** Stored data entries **

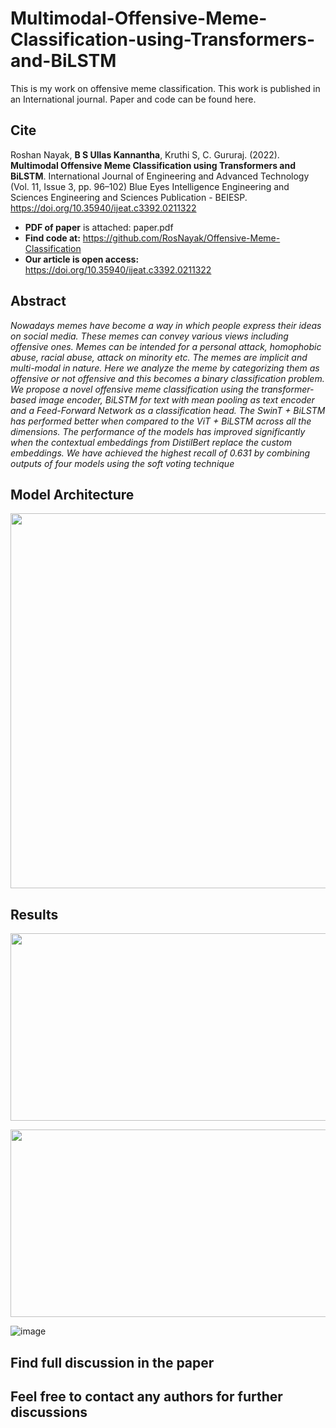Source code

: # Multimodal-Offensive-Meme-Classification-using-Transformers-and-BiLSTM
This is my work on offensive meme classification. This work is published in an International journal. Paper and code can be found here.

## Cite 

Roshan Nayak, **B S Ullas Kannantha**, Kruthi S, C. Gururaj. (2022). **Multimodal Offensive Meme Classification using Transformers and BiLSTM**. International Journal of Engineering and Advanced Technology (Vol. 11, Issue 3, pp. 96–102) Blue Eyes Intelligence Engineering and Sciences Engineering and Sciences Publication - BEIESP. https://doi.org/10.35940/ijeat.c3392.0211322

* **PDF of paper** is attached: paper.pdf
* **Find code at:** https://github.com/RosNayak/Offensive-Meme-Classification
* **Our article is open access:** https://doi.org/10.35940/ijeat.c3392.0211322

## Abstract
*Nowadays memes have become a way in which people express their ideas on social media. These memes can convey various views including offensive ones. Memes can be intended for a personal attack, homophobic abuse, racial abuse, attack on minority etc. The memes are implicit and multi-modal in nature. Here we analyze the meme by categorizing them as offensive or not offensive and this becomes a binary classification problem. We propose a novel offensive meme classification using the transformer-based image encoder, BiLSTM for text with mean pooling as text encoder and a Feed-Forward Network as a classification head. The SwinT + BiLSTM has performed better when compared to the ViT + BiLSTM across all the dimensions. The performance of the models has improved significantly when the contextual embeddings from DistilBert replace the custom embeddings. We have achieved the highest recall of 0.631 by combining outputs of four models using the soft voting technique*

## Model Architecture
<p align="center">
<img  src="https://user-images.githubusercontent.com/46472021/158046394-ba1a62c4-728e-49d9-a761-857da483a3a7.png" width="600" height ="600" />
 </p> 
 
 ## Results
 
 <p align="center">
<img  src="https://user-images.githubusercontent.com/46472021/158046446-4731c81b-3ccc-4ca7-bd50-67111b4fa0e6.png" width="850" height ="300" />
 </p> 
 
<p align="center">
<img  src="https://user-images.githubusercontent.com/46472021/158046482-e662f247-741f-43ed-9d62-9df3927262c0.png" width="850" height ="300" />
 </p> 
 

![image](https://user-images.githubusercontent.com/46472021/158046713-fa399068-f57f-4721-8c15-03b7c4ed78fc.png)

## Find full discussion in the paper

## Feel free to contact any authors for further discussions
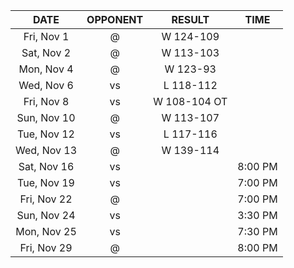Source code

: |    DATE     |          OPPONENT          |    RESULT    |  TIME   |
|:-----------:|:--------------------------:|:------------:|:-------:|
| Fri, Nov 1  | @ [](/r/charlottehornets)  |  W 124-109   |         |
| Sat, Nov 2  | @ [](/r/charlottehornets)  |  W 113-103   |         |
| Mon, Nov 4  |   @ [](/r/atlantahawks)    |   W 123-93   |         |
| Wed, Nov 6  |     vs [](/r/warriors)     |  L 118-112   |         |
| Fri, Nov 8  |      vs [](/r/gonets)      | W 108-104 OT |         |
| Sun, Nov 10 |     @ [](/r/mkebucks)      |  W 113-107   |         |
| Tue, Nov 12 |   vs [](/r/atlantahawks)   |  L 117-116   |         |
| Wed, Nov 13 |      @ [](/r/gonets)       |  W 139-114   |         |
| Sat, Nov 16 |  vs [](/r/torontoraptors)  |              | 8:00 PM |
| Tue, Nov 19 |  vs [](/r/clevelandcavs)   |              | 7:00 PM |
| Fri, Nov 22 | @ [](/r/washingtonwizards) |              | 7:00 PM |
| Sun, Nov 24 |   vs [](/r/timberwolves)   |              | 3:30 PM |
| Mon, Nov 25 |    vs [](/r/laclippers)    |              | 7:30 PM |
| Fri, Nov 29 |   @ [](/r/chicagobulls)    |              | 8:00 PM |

** Your instructions **
Give every line of the data above again as it stands; the pictures stay out.

** Your response **
Source code

: # Multimodal-Offensive-Meme-Classification-using-Transformers-and-BiLSTM
This is my work on offensive meme classification. This work is published in an International journal. Paper and code can be found here.

## Cite 

Roshan Nayak, **B S Ullas Kannantha**, Kruthi S, C. Gururaj. (2022). **Multimodal Offensive Meme Classification using Transformers and BiLSTM**. International Journal of Engineering and Advanced Technology (Vol. 11, Issue 3, pp. 96–102) Blue Eyes Intelligence Engineering and Sciences Engineering and Sciences Publication - BEIESP. https://doi.org/10.35940/ijeat.c3392.0211322

* **PDF of paper** is attached: paper.pdf
* **Find code at:** https://github.com/RosNayak/Offensive-Meme-Classification
* **Our article is open access:** https://doi.org/10.35940/ijeat.c3392.0211322

## Abstract
*Nowadays memes have become a way in which people express their ideas on social media. These memes can convey various views including offensive ones. Memes can be intended for a personal attack, homophobic abuse, racial abuse, attack on minority etc. The memes are implicit and multi-modal in nature. Here we analyze the meme by categorizing them as offensive or not offensive and this becomes a binary classification problem. We propose a novel offensive meme classification using the transformer-based image encoder, BiLSTM for text with mean pooling as text encoder and a Feed-Forward Network as a classification head. The SwinT + BiLSTM has performed better when compared to the ViT + BiLSTM across all the dimensions. The performance of the models has improved significantly when the contextual embeddings from DistilBert replace the custom embeddings. We have achieved the highest recall of 0.631 by combining outputs of four models using the soft voting technique*

## Model Architecture
<p align="center">
<img  src="https://user-images.githubusercontent.com/46472021/158046394-ba1a62c4-728e-49d9-a761-857da483a3a7.png" width="600" height ="600" />
 </p> 
 
 ## Results
 
 <p align="center">
<img  src="https://user-images.githubusercontent.com/46472021/158046446-4731c81b-3ccc-4ca7-bd50-67111b4fa0e6.png" width="850" height ="300" />
 </p> 
 
<p align="center">
<img  src="https://user-images.githubusercontent.com/46472021/158046482-e662f247-741f-43ed-9d62-9df3927262c0.png" width="850" height ="300" />
 </p> 
 

![image](https://user-images.githubusercontent.com/46472021/158046713-fa399068-f57f-4721-8c15-03b7c4ed78fc.png)

## Find full discussion in the paper

## Feel free to contact any authors for further discussions
Source code

: |    DATE     |          OPPONENT          |    RESULT    |  TIME   |
|:-----------:|:--------------------------:|:------------:|:-------:|
| Fri, Nov 1  | @ [](/r/charlottehornets)  |  W 124-109   |         |
| Sat, Nov 2  | @ [](/r/charlottehornets)  |  W 113-103   |         |
| Mon, Nov 4  |   @ [](/r/atlantahawks)    |   W 123-93   |         |
| Wed, Nov 6  |     vs [](/r/warriors)     |  L 118-112   |         |
| Fri, Nov 8  |      vs [](/r/gonets)      | W 108-104 OT |         |
| Sun, Nov 10 |     @ [](/r/mkebucks)      |  W 113-107   |         |
| Tue, Nov 12 |   vs [](/r/atlantahawks)   |  L 117-116   |         |
| Wed, Nov 13 |      @ [](/r/gonets)       |  W 139-114   |         |
| Sat, Nov 16 |  vs [](/r/torontoraptors)  |              | 8:00 PM |
| Tue, Nov 19 |  vs [](/r/clevelandcavs)   |              | 7:00 PM |
| Fri, Nov 22 | @ [](/r/washingtonwizards) |              | 7:00 PM |
| Sun, Nov 24 |   vs [](/r/timberwolves)   |              | 3:30 PM |
| Mon, Nov 25 |    vs [](/r/laclippers)    |              | 7:30 PM |
| Fri, Nov 29 |   @ [](/r/chicagobulls)    |              | 8:00 PM |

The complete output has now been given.